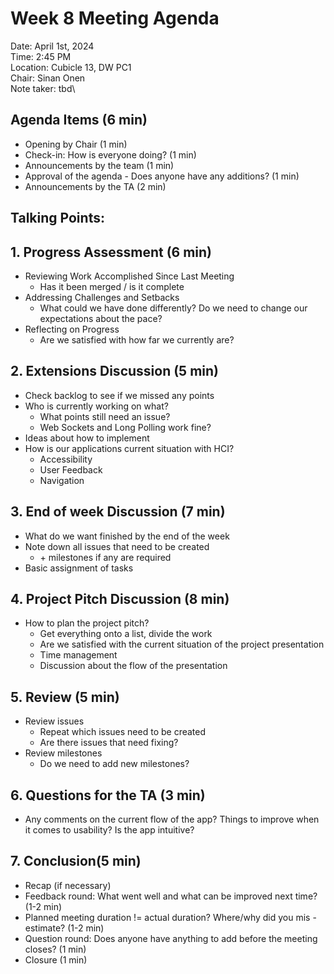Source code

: # Week 8 Meeting Agenda

Date:           April 1st, 2024\
Time:           2:45 PM\
Location:       Cubicle 13, DW PC1\
Chair:          Sinan Onen\
Note taker:     tbd\

## Agenda Items (6 min)
- Opening by Chair (1 min)
- Check-in: How is everyone doing? (1 min)
- Announcements by the team (1 min)
- Approval of the agenda - Does anyone have any additions? (1 min)
- Announcements by the TA (2 min)

## Talking Points:

## 1. Progress Assessment (6 min)
- Reviewing Work Accomplished Since Last Meeting
    - Has it been merged / is it complete
- Addressing Challenges and Setbacks
    - What could we have done differently? Do we need to change our expectations about the pace?
- Reflecting on Progress
    - Are we satisfied with how far we currently are?

## 2. Extensions Discussion (5 min)
- Check backlog to see if we missed any points
- Who is currently working on what?
    - What points still need an issue?
    - Web Sockets and Long Polling work fine?
- Ideas about how to implement
- How is our applications current situation with HCI?
  - Accessibility
  - User Feedback
  - Navigation

## 3. End of week Discussion (7 min)
- What do we want finished by the end of the week
- Note down all issues that need to be created
    - \+ milestones if any are required
- Basic assignment of tasks

## 4. Project Pitch Discussion (8 min)
- How to plan the project pitch?
    - Get everything onto a list, divide the work
    - Are we satisfied with the current situation of the project presentation
    - Time management
    - Discussion about the flow of the presentation


## 5. Review (5 min)
- Review issues
    - Repeat which issues need to be created
    - Are there issues that need fixing?
- Review milestones
    - Do we need to add new milestones?

## 6. Questions for the TA (3 min)
- Any comments on the current flow of the app? Things to improve when it comes to usability? Is the app intuitive?

## 7. Conclusion(5 min)
- Recap (if necessary)
- Feedback round: What went well and what can be improved next time? (1-2 min)
- Planned meeting duration != actual duration? Where/why did you mis -estimate? (1-2 min)
- Question round: Does anyone have anything to add before the meeting closes? (1 min)
- Closure (1 min)
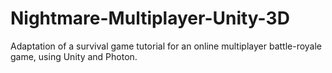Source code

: # Nightmare-Multiplayer-Unity-3D
 Adaptation of a survival game tutorial for an online multiplayer battle-royale game, using Unity and Photon.
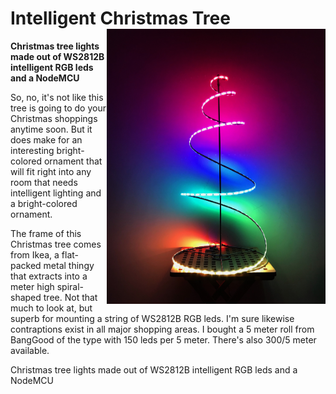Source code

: # Intelligent Christmas Tree <img src="ledtree.jpg" width="350" align="right"> 
**Christmas tree lights made out of WS2812B intelligent RGB leds and a NodeMCU**

So, no, it's not like this tree is going to do your Christmas shoppings anytime soon. But it does make for an interesting bright-colored ornament that will fit right into any room that needs intelligent lighting and a bright-colored ornament.

The frame of this Christmas tree comes from Ikea, a flat-packed metal thingy that extracts into a meter high spiral-shaped tree. Not that much to look at, but superb for mounting a string of WS2812B RGB leds. I'm sure likewise contraptions exist in all major shopping areas. I bought a 5 meter roll from BangGood of the type with 150 leds per 5 meter. There's also 300/5 meter available.

Christmas tree lights made out of WS2812B intelligent RGB leds and a NodeMCU


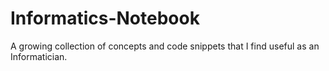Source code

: # Informatics-Notebook
A growing collection of concepts and code snippets that I find useful as an Informatician.
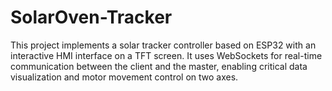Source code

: # SolarOven-Tracker
This project implements a solar tracker controller based on ESP32 with an interactive HMI interface on a TFT screen. It uses WebSockets for real-time communication between the client and the master, enabling critical data visualization and motor movement control on two axes.
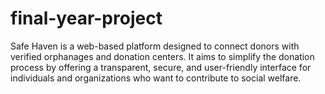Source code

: # final-year-project
Safe Haven is a web-based platform designed to connect donors with verified orphanages and donation centers. It aims to simplify the donation process by offering a transparent, secure, and user-friendly interface for individuals and organizations who want to contribute to social welfare.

════════

REQUIRED WORK
The expected answer holds each line from the listing above where the string "milestones" is present.

RESULT BELOW
    - \+ milestones if any are required
- Review milestones
    - Do we need to add new milestones?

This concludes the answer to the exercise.